On nous dira: Le premier ministre du Canada, il ne nous fera jamais le coup. Je comprends. Enfin, je ne sais pas, moi. Il ne faut pas lire à travers les esprits. Mais je peux rappeler ce que disait le général de Gaulle: "L'avenir dure longtemps".

Et le rapatriement unilatéral de la constitution, évidemment, peut arrêter des tas d'exercices, en ce sens que là, au fond, il n'y aurait plus de discussions sur un nouveau cadre constitutionnel; il y aurait des consultations de provinces. Mais des consultations de provinces, on sait bien que cela ne va jamais très loin et que la consultation pour le gouvernement fédérai depuis des années, cela consiste à organiser une espèce de club social, qui a très souvent l'air d'un club social de vieux garçons, d'ailleurs, où on prend l'opinion de chacun et après cela, on va faire ce qu'on veut.

Alors, ou bien, effectivement, cet exercice constitutionnel peut se poursuivre ou bien il peut s'arrêter, dépendant de la décision que le gouvernement fédéral prendra quant au rapatriement de la constitution, quant à la façon dont cela va être fait et surtout quant à la façon de savoir si cela sera fait unitaléralement ou pas.

Voilà, M. le Président, ce que je voulais dire, à la fois sur la politique financière du gouvernement jusqu'à maintenant, sur la politique financière du gouvernement à partir de maintenant. Jusqu'ici, nous étions très pris par nos propres problèmes. Préparant l'avenir que nous entrevoyions à ce moment-là, on avait tendance à mettre l'accent bien davantage sur les questions financières au Québec et nos rapports exclusivement avec Ottawa.
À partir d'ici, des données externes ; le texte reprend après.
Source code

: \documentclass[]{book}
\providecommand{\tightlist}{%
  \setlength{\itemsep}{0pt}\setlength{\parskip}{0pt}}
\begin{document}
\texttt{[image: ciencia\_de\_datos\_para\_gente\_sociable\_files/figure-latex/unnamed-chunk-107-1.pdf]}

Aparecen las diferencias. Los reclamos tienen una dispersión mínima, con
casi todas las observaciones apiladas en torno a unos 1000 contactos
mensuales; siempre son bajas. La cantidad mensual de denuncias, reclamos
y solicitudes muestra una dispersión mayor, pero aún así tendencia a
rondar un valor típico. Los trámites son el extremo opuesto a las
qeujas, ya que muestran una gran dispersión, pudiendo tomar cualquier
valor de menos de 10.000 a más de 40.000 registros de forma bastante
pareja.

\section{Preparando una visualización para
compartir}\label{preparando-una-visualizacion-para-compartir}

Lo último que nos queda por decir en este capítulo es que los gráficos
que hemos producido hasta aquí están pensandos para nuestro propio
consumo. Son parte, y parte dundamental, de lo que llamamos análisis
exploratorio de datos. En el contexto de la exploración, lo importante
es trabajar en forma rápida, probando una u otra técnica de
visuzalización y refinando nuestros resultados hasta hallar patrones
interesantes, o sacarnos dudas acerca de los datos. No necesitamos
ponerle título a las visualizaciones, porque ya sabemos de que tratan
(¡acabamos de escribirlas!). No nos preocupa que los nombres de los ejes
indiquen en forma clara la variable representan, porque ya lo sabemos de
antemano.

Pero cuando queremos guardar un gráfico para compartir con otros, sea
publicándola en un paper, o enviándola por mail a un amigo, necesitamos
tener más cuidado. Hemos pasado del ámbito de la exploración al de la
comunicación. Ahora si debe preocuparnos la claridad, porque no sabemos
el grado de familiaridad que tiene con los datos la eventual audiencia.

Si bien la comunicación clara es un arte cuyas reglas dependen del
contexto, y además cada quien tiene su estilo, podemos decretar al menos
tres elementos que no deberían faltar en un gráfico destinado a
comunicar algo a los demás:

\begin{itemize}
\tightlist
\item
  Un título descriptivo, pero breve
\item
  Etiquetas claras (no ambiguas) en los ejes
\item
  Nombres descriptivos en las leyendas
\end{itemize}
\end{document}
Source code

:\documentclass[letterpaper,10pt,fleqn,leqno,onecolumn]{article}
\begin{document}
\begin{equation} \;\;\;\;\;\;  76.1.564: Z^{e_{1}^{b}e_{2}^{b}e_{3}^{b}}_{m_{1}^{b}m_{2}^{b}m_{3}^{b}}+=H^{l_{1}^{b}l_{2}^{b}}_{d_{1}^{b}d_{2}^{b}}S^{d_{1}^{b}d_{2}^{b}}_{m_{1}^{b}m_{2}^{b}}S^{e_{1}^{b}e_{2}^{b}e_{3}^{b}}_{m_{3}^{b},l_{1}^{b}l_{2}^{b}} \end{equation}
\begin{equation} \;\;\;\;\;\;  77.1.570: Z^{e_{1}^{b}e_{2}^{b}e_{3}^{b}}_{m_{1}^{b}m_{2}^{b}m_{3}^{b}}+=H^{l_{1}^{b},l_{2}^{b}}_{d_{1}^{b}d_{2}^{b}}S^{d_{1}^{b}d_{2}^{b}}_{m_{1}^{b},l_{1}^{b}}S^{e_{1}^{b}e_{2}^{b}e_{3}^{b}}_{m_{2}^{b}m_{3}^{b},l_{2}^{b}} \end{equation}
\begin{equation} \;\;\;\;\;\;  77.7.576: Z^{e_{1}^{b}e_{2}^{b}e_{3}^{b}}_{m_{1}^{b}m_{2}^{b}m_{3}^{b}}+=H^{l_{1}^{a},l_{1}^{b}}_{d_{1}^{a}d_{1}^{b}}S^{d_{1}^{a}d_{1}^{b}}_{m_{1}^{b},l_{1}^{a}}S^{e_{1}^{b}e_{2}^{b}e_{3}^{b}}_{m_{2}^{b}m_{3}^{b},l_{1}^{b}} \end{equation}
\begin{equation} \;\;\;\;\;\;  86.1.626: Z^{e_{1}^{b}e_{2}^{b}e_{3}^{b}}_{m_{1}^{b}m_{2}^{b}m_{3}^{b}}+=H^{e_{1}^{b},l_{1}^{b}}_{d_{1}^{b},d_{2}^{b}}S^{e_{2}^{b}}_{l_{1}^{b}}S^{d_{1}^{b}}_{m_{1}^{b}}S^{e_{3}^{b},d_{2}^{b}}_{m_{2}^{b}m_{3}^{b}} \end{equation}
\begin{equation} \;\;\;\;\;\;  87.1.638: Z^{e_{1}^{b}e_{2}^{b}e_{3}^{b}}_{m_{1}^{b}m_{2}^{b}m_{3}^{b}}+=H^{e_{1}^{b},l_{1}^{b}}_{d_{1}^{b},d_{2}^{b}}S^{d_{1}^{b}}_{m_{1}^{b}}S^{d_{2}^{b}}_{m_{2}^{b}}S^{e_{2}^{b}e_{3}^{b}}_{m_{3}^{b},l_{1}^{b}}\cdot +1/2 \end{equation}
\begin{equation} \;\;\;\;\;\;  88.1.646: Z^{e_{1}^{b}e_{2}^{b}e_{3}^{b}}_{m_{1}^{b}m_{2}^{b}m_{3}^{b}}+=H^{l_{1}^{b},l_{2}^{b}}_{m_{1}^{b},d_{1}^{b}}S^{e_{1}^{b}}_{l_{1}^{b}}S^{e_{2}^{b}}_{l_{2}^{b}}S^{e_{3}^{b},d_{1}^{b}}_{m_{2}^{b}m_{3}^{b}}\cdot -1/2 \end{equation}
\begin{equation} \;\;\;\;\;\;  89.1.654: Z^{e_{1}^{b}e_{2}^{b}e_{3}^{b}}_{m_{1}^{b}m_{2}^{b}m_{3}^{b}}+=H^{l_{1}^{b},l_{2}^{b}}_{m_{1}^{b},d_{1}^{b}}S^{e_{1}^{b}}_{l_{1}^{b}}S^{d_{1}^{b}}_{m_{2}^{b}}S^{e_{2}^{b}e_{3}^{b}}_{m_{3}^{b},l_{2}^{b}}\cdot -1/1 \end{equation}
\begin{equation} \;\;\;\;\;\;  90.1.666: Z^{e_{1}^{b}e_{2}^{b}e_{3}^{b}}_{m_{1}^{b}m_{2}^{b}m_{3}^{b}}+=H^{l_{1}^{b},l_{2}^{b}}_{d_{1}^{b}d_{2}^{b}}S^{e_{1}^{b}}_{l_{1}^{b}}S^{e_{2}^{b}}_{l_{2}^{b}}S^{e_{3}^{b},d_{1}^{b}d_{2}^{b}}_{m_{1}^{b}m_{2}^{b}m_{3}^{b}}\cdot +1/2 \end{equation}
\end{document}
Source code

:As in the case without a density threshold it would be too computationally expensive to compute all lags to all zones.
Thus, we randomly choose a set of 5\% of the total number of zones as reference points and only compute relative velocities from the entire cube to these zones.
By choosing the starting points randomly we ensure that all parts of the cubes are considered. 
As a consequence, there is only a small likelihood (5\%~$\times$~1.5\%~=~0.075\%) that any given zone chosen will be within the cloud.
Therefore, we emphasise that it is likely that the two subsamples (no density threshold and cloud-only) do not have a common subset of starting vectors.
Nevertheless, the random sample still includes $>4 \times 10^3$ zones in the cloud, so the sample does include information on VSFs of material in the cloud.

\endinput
Il n'y a pas de doute que, maintenant, nous allons avoir à discuter non pas seulement des problèmes financiers du Québec et de ceux d'Ottawa, mais de ceux de l'ensemble des provinces. Nous chercherons à le faire, M. le Président, en ayant à l'esprit, fondamentalement, la protection mais la protection rigoureuse à la fois du consommateur québécois et du contribuable québécois.

Merci, M. le Président!

Le Président: Je crois qu'il y a eu entente pour que le vote sur le budget et les motions de censure n'aient lieu que demain. Est-ce que c'est d'accord?

Une Voix: D'accord.

Le Président: Alors, dans ces conditions, puisqu'il est passé dix-huit heures, l'Assemblée va ajourner ses travaux à demain, dix heures.